Successful readers are not born; they are made. The act of reading, though a seemingly single process, requires the brain to perform several functions at once, from decoding words to analyzing the information obtained. Reading is made up of five different components, each of which must be mastered and aligned to create quality readers.To obtain the best results, each of the components must be introduced in a logical sequence and in a method that ensures the information is clear, focused and illustrative. This allows each principle to build upon the previous ones, thus procuring the proper alignment.
The first step in reading involves learning to recognize and identify the various sounds within words. Phonemic awareness focuses more on sounds than sights and reveals that words are made up of a collection of different sounds, called phonemes. Phonemic awareness is greatly benefited by nursery rhymes and songs which often serve as the introduction to rhyming sounds and phonemic patterns.
Phonics involves the association of letters and sounds, as well as the combination of those letters to create blends and words. Phonics also focuses on the relationship between written and spoken letters and words by exposing individuals to flashcards, worksheets and other materials bearing printed letters while reinforcing the sounds made by those letters.
There are two portions of vocabulary: spoken and written. Spoken vocabulary refers to words and terms that people use and are exposed to during their lifetime. Children, in particular, are very curious and quick to ask about words they don't understand. It is imperative that adults don't shy away from words they assume are too complex, but rather take the opportunity to use and explain the terms. Written vocabulary refers to the words that people can read and identify on their own. An individual's vocabulary, both spoken and written, should increase steadily throughout his lifetime.

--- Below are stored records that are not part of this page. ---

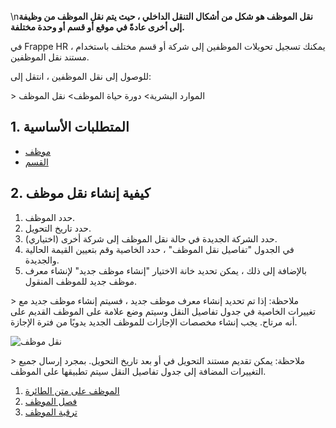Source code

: \n**نقل الموظف هو شكل من أشكال التنقل الداخلي ، حيث يتم نقل الموظف من وظيفة إلى أخرى عادةً في موقع أو قسم أو وحدة مختلفة.**

في Frappe HR ، يمكنك تسجيل تحويلات الموظفين إلى شركة أو قسم مختلف باستخدام مستند نقل الموظفين.

للوصول إلى نقل الموظفين ، انتقل إلى:

\> الموارد البشرية> دورة حياة الموظف> نقل الموظف

## 1. المتطلبات الأساسية

* [موظف](https://docs.erpnext.com/docs/v14/user/manual/en/human-resources/employee)
* [القسم](https://docs.erpnext.com/docs/v14/user/manual/en/human-resources/department)

## 2. كيفية إنشاء نقل موظف

1. حدد الموظف.
2. حدد تاريخ التحويل.
3. حدد الشركة الجديدة في حالة نقل الموظف إلى شركة أخرى (اختياري).
4. في الجدول "تفاصيل نقل الموظف" ، حدد الخاصية وقم بتعيين القيمة الحالية والجديدة.
5. بالإضافة إلى ذلك ، يمكن تحديد خانة الاختيار "إنشاء موظف جديد" لإنشاء معرف موظف جديد للموظف المنقول.

\> ملاحظة: إذا تم تحديد إنشاء معرف موظف جديد ، فسيتم إنشاء موظف جديد مع تغييرات الخاصية في جدول تفاصيل النقل وسيتم وضع علامة على الموظف القديم على أنه مرتاح. يجب إنشاء مخصصات الإجازات للموظف الجديد يدويًا من فترة الإجازة.

![نقل موظف](https://docs.erpnext.com/files/employee-transfer.png)

\> ملاحظة: يمكن تقديم مستند التحويل في أو بعد تاريخ التحويل. بمجرد إرسال جميع التغييرات المضافة إلى جدول تفاصيل النقل سيتم تطبيقها على الموظف.

1. [الموظف على متن الطائرة](https://docs.erpnext.com/docs/v14/user/manual/en/human-resources/employee-onboarding)
2. [فصل الموظف](https://docs.erpnext.com/docs/v14/user/manual/en/human-resources/employee-separation)
3. [ترقية الموظف](https://docs.erpnext.com/docs/v14/user/manual/en/human-resources/employee_transfer)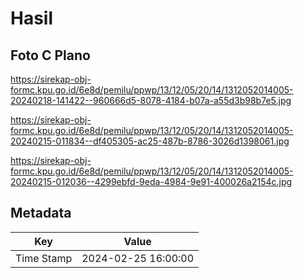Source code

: # Hasil

## Foto C Plano

https://sirekap-obj-formc.kpu.go.id/6e8d/pemilu/ppwp/13/12/05/20/14/1312052014005-20240218-141422--960666d5-8078-4184-b07a-a55d3b98b7e5.jpg

https://sirekap-obj-formc.kpu.go.id/6e8d/pemilu/ppwp/13/12/05/20/14/1312052014005-20240215-011834--df405305-ac25-487b-8786-3026d1398061.jpg

https://sirekap-obj-formc.kpu.go.id/6e8d/pemilu/ppwp/13/12/05/20/14/1312052014005-20240215-012036--4299ebfd-9eda-4984-9e91-400026a2154c.jpg


## Metadata

| Key        | Value               |
| ---------- | ------------------- |
| Time Stamp | 2024-02-25 16:00:00 |



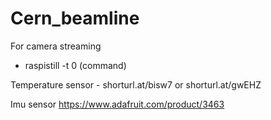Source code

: # Cern_beamline
For camera streaming
  - raspistill -t 0 (command)



Temperature sensor - shorturl.at/bisw7 or  shorturl.at/gwEHZ

Imu sensor https://www.adafruit.com/product/3463
  
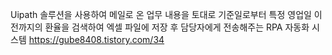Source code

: Uipath 솔루션을 사용하여 메일로 온 업무 내용을 토대로 기준일로부터 특정 영업일 이전까지의 환율을 검색하여 엑셀 파일에 저장 후 담당자에게 전송해주는 RPA 자동화 시스템
https://gube8408.tistory.com/34

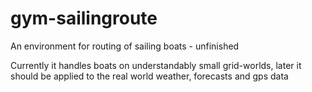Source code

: # gym-sailingroute
An environment for routing of sailing boats - unfinished

Currently it handles boats on understandably small grid-worlds, later it should be applied to the real world weather, forecasts and gps data
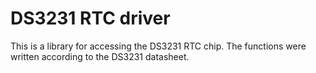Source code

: # DS3231 RTC driver
This is a library for accessing the DS3231 RTC chip. The functions were written according to the DS3231 datasheet.
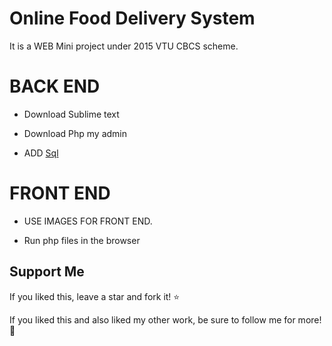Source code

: # Online Food Delivery System
It is a WEB Mini project under 2015 VTU CBCS scheme.

# BACK END

* Download Sublime text

* Download Php my admin

* ADD [Sql](https://github.com/rutujar/OFD/blob/master/sql/food.sql)

# FRONT END

* USE IMAGES FOR FRONT END.

* Run php files in the browser


## Support Me
If you liked this, leave a star and fork it! :star: 

If you liked this and also liked my other work, be sure to follow me for more! :slightly_smiling_face:

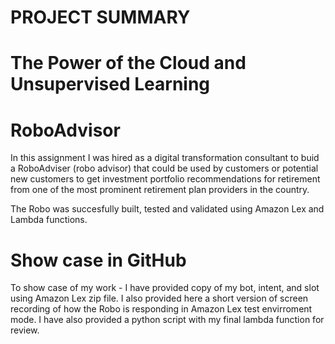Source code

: # PROJECT SUMMARY 
# The Power of the Cloud and Unsupervised Learning

 # RoboAdvisor

 In  this assignment I  was hired  as a digital transformation consultant to buid a RoboAdviser (robo advisor)  that could be used by customers or potential new customers to get investment portfolio recommendations for retirement from one of the most prominent retirement plan providers in the country.


The Robo  was succesfully built, tested and validated using Amazon Lex and Lambda functions. 

# Show case in GitHub
To show case of  my  work - I  have provided copy of  my  bot, intent, and slot using Amazon Lex zip file. I also provided here a  short version of screen recording  of how the Robo is responding in Amazon Lex test envirroment  mode.  I have also provided  a python script with my  final lambda function for review. 
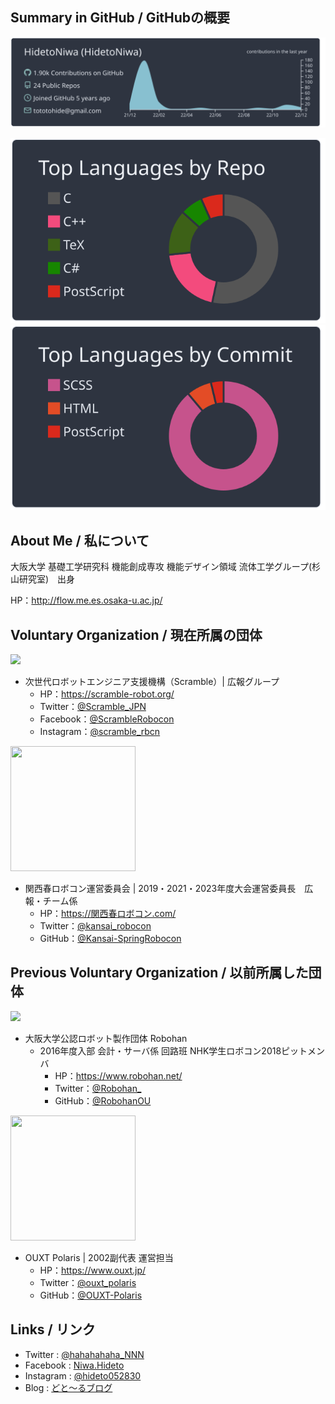 ## Summary in GitHub / GitHubの概要

![](https://raw.githubusercontent.com/HidetoNiwa/HidetoNiwa/main/profile-summary-card-output/nord_dark/0-profile-details.svg)

![](https://raw.githubusercontent.com/HidetoNiwa/HidetoNiwa/main/profile-summary-card-output/nord_dark/1-repos-per-language.svg)
![](https://raw.githubusercontent.com/HidetoNiwa/HidetoNiwa/main/profile-summary-card-output/nord_dark/2-most-commit-language.svg)

## About Me / 私について

大阪大学 基礎工学研究科 機能創成専攻 機能デザイン領域 流体工学グループ(杉山研究室)　出身

HP：http://flow.me.es.osaka-u.ac.jp/

## Voluntary Organization / 現在所属の団体

![](https://scramble-robot.org/wp-content/uploads/2020/04/webpage_top_logo.png)
- 次世代ロボットエンジニア支援機構（Scramble）| 広報グループ
    - HP：https://scramble-robot.org/
    - Twitter：[@Scramble_JPN](https://twitter.com/Scramble_JPN)
    - Facebook：[@ScrambleRobocon](https://www.facebook.com/ScrambleRobocon/)
    - Instagram：[@scramble_rbcn](https://www.instagram.com/scramble_rbcn/)

<img src="https://pbs.twimg.com/profile_images/1455761429777489922/XN138Ukf_400x400.jpg" data-canonical-src="https://pbs.twimg.com/profile_images/1455761429777489922/XN138Ukf_400x400.jpg" width="200" height="200" /> 

- 関西春ロボコン運営委員会 | 2019・2021・2023年度大会運営委員長　広報・チーム係
  - HP：https://関西春ロボコン.com/
  - Twitter：[@kansai_robocon](https://twitter.com/kansai_robocon)
  - GitHub：[@Kansai-SpringRobocon](https://github.com/Kansai-SpringRobocon)

## Previous Voluntary Organization / 以前所属した団体

<img src="https://blog.robohan.net/logos/robohan2.png" data-canonical-src="https://blog2.robohan.net/logos/robohan2.png" height="200"/> 

- 大阪大学公認ロボット製作団体 Robohan
  - 2016年度入部 会計・サーバ係 回路班 NHK学生ロボコン2018ピットメンバ
    - HP：https://www.robohan.net/
    - Twitter：[@Robohan_](https://twitter.com/Robohan_)
    - GitHub：[@RobohanOU](https://github.com/RobohanOU)

<img src="https://pbs.twimg.com/media/Dih9D3lVsAAf3_1?format=jpg&name=medium" data-canonical-src="https://pbs.twimg.com/media/Dih9D3lVsAAf3_1?format=jpg&name=medium" width="200" height="200" /> 

- OUXT Polaris | 2002副代表 運営担当
  - HP：https://www.ouxt.jp/
  - Twitter：[@ouxt_polaris](https://twitter.com/ouxt_polaris)
  - GitHub：[@OUXT-Polaris](https://github.com/OUXT-Polaris)

## Links / リンク

- Twitter : [@hahahahaha_NNN](https://twitter.com/hahahahaha_NNNN)
- Facebook : [Niwa.Hideto](https://www.facebook.com/niwa.hideto/)
- Instagram : [@hideto052830](https://www.instagram.com/hideto052830/)
- Blog : [どと～るブログ](https://www.hahahahaha-nnn.work/)
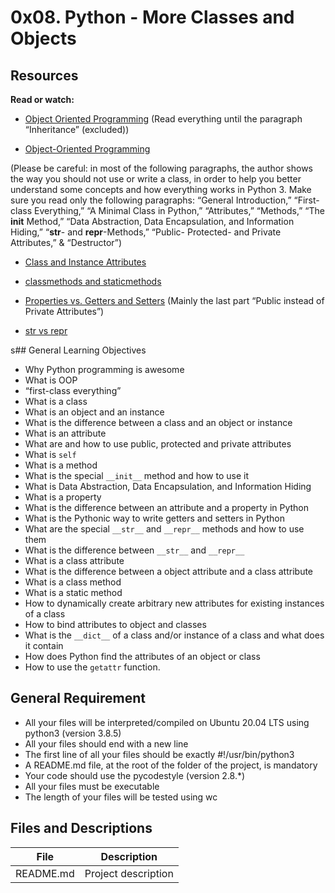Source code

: # 0x08. Python - More Classes and Objects

## Resources

**Read or watch:**


- [Object Oriented Programming](https://python.swaroopch.com/oop.html) (Read everything until the paragraph “Inheritance” (excluded))

- [Object-Oriented Programming](https://python-course.eu/oop/object-oriented-programming.php)

(Please be careful: in most of the following paragraphs, the author shows the way you should not
use or write a class, in order to help you better understand some concepts and how everything works
in Python 3. Make sure you read only the following paragraphs: “General Introduction,” 
“First-class Everything,” “A Minimal Class in Python,” “Attributes,” “Methods,” “The __init__ Method,”
“Data Abstraction, Data Encapsulation, and Information Hiding,” “__str__- and __repr__-Methods,”
“Public- Protected- and Private Attributes,” & “Destructor”)

- [Class and Instance Attributes](https://python-course.eu/oop/class-instance-attributes.php)

- [classmethods and staticmethods](https://www.youtube.com/watch?v=rq8cL2XMM5M)

- [Properties vs. Getters and Setters](https://python-course.eu/oop/properties-vs-getters-and-setters.php) (Mainly the last part “Public instead of Private Attributes”)

- [str vs repr](https://shipit.dev/posts/python-str-vs-repr.html)


s## General Learning Objectives

* Why Python programming is awesome
* What is OOP
* “first-class everything”
* What is a class
* What is an object and an instance
* What is the difference between a class and an object or instance
* What is an attribute
* What are and how to use public, protected and private attributes
* What is `self`
* What is a method
* What is the special `__init__` method and how to use it
* What is Data Abstraction, Data Encapsulation, and Information Hiding
* What is a property
* What is the difference between an attribute and a property in Python
* What is the Pythonic way to write getters and setters in Python
* What are the special `__str__` and `__repr__` methods and how to use them
* What is the difference between `__str__` and `__repr__`
* What is a class attribute
* What is the difference between a object attribute and a class attribute
* What is a class method
* What is a static method
* How to dynamically create arbitrary new attributes for existing instances of a class
* How to bind attributes to object and classes
* What is the `__dict__` of a class and/or instance of a class and what does it contain
* How does Python find the attributes of an object or class
* How to use the `getattr` function.

## General Requirement

- All your files will be interpreted/compiled on Ubuntu 20.04 LTS using python3 (version 3.8.5)
- All your files should end with a new line
- The first line of all your files should be exactly #!/usr/bin/python3
- A README.md file, at the root of the folder of the project, is mandatory
- Your code should use the pycodestyle (version 2.8.*)
- All your files must be executable
- The length of your files will be tested using wc

## Files and Descriptions 


| File          | Description |
|---------------|---------------|
| README.md     | Project description|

A fluent reader is one who reads accurately and smoothly at a consistent speed. Fluency also encompasses proper expression, a trait that is often overlooked by beginning readers. As people become more comfortable in the first three reading components, their fluency should improve.
The entire purpose of reading is to absorb knowledge, whether it be to learn something new or to dive into a fictional account. If nothing is gained from the effort, there's no reason to read. Comprehension is the process of taking the information that was read and assimilating it into something useful. Comprehension involves both understanding and the application of that understanding. A person with good comprehensive skills probably won't be able to recite what they've read word for word, but he should be able to give an accurate account of the information.